(Brief): The result should be every line in the data below that carries the string "updates".

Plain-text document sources

□ □ □ □ □

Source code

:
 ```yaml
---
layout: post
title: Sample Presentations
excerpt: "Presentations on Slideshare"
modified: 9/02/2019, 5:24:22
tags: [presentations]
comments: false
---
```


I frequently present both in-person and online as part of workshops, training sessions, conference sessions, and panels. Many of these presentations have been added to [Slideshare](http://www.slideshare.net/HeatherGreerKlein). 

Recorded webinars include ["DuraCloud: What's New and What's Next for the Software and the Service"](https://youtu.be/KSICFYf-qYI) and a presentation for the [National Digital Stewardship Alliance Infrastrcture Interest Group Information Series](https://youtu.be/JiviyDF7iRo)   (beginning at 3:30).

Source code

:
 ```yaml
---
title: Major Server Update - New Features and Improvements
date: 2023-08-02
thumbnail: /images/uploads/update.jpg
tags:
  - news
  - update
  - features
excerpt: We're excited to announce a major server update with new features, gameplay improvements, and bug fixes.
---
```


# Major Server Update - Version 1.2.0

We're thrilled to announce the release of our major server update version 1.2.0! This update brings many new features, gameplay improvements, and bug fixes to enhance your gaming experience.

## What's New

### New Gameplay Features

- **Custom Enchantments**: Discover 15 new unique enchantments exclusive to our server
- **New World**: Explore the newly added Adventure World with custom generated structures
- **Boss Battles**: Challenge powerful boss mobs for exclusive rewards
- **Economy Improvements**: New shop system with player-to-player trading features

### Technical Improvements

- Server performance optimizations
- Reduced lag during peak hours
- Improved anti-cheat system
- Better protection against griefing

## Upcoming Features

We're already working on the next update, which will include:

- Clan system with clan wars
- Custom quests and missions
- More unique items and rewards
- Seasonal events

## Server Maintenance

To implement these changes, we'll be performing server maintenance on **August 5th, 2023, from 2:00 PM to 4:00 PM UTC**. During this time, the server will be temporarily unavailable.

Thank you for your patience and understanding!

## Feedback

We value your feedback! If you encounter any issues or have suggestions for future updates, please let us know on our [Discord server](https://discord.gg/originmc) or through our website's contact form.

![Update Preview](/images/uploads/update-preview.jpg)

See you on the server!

□ □ □ □ □

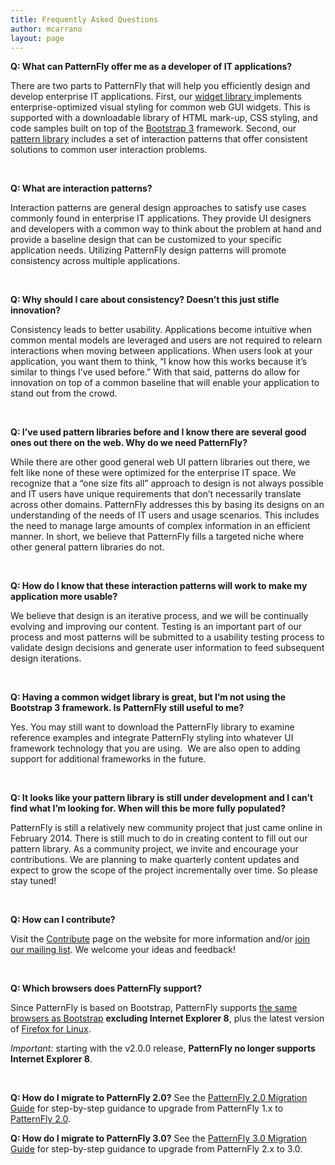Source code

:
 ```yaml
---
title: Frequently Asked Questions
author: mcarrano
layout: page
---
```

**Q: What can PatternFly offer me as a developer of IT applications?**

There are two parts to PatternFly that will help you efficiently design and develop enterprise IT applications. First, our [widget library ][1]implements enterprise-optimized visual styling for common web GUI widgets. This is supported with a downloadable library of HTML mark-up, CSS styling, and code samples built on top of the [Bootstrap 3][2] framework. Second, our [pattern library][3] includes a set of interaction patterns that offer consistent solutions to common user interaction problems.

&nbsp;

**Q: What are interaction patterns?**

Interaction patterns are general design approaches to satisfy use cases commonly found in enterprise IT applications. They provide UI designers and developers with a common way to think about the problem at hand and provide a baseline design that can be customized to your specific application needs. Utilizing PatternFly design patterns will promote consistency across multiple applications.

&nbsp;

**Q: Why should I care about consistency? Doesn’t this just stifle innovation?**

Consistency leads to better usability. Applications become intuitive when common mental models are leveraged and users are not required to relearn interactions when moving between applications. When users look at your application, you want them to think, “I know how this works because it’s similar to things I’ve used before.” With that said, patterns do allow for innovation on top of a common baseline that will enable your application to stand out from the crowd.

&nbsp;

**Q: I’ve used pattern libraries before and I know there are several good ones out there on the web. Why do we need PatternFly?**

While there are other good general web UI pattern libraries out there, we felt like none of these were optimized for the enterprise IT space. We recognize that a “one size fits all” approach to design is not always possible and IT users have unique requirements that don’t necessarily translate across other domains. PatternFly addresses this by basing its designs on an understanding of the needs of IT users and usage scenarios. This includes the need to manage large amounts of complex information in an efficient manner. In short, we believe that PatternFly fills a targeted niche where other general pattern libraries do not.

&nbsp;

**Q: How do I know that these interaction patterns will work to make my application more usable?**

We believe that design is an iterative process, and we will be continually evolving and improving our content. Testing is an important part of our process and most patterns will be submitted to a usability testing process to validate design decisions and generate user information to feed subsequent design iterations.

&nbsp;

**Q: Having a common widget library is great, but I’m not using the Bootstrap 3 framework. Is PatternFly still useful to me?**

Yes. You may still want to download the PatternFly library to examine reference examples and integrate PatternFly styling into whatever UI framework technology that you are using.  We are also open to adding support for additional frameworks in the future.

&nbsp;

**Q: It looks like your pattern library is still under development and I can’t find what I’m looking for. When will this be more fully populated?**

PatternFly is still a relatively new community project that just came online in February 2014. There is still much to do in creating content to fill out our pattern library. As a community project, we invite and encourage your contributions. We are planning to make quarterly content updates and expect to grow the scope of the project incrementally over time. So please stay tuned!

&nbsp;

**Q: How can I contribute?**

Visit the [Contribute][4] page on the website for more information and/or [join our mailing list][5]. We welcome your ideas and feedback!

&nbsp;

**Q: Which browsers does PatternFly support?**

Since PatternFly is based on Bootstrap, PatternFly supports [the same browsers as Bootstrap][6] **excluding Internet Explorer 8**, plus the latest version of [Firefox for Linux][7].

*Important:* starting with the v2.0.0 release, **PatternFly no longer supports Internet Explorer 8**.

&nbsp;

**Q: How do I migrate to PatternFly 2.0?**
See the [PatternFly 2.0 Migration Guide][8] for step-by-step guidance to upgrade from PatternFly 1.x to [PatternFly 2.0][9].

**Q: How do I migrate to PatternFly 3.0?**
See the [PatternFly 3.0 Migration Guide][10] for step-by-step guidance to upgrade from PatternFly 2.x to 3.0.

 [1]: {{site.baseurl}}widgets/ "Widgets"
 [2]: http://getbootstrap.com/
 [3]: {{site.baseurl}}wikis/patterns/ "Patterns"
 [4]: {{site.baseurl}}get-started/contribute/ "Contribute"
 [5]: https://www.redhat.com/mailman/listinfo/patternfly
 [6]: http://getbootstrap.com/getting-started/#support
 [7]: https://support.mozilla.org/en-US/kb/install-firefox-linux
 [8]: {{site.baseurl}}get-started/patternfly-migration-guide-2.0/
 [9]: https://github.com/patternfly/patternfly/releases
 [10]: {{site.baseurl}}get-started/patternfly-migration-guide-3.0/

□ □ □ □ □

(Your response):
We value your feedback! If you encounter any issues or have suggestions for future updates, please let us know on our [Discord server](https://discord.gg/originmc) or through our website's contact form.
PatternFly is still a relatively new community project that just came online in February 2014. There is still much to do in creating content to fill out our pattern library. As a community project, we invite and encourage your contributions. We are planning to make quarterly content updates and expect to grow the scope of the project incrementally over time. So please stay tuned!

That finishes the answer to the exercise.